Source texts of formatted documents
------------------------------
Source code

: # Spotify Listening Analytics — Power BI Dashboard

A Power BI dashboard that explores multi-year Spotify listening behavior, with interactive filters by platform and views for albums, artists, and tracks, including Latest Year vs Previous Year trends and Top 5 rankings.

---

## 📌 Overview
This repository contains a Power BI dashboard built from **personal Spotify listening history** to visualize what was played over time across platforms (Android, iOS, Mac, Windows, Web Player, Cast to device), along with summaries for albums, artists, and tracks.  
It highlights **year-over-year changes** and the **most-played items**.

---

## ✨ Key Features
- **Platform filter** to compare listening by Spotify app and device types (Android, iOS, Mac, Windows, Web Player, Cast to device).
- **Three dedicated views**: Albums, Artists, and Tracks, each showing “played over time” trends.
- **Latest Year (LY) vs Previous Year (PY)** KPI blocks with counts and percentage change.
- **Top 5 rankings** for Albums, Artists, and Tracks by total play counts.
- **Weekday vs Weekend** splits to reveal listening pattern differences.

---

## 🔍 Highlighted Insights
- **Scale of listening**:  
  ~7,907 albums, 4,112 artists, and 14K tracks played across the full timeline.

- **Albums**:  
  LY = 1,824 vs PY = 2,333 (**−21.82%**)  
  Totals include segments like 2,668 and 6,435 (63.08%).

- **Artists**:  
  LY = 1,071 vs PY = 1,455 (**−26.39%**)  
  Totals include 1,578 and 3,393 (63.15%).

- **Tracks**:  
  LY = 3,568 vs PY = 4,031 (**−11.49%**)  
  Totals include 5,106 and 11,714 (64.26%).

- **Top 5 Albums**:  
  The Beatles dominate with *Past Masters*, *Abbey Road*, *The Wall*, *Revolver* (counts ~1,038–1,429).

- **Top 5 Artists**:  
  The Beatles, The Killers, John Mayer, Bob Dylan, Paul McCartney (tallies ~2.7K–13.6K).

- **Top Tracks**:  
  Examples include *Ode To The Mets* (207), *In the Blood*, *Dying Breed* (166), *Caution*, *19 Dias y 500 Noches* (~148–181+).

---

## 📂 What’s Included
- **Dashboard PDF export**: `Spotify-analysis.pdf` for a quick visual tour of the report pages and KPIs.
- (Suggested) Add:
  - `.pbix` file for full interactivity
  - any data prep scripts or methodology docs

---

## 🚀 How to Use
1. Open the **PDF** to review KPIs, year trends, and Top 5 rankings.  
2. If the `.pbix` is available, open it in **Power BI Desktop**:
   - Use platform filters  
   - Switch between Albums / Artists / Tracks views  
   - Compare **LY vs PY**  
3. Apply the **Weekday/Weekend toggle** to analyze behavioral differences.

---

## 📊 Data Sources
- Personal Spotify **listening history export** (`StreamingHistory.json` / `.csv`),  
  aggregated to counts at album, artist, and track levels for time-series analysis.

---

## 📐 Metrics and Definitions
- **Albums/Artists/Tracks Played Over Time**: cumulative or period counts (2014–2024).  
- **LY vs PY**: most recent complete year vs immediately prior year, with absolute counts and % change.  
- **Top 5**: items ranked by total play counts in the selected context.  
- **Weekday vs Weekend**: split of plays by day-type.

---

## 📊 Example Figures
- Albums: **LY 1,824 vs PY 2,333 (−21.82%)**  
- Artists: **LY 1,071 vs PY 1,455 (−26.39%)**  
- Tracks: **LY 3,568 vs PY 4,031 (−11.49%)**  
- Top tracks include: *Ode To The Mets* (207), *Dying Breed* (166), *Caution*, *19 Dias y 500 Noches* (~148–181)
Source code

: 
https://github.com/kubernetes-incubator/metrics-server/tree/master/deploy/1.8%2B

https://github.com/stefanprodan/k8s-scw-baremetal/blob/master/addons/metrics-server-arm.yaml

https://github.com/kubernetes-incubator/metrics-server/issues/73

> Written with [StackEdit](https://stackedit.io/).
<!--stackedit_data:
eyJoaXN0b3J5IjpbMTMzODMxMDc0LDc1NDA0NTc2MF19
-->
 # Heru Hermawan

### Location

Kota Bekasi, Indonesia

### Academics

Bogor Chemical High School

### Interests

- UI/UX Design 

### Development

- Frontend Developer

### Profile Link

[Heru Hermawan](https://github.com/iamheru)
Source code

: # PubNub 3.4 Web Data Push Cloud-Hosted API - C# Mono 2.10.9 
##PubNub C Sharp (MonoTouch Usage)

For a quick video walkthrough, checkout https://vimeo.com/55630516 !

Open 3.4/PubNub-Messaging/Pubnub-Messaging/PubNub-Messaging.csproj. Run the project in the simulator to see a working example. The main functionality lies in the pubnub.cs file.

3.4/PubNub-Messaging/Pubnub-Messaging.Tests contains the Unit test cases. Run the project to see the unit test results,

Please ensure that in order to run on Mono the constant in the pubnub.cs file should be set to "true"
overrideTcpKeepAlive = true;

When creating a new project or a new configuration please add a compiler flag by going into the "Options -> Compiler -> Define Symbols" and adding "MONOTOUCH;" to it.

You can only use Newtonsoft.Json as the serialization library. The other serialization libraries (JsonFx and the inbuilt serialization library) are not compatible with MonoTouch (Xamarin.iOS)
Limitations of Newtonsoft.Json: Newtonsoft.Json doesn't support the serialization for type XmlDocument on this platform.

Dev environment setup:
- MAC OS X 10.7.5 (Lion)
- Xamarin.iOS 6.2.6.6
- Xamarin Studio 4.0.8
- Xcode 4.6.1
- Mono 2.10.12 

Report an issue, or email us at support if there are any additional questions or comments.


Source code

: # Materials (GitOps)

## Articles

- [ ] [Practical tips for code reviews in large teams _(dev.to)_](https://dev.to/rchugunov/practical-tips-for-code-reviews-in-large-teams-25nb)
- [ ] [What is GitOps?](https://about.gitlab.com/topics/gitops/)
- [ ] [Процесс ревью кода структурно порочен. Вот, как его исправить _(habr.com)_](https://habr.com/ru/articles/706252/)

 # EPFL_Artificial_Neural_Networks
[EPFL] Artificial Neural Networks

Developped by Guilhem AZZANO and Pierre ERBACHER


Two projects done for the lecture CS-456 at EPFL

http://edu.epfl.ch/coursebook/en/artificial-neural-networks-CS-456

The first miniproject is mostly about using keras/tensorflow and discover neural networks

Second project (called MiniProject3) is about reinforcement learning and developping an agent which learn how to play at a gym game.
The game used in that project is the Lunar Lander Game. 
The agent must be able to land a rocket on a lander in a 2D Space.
------------------------------
WHAT THE TASK REQUIRES:
What is needed is every line from the data above that includes the string "support", copied out.

SOLUTION TO THIS PROBLEM:
Limitations of Newtonsoft.Json: Newtonsoft.Json doesn't support the serialization for type XmlDocument on this platform.
Report an issue, or email us at support if there are any additional questions or comments.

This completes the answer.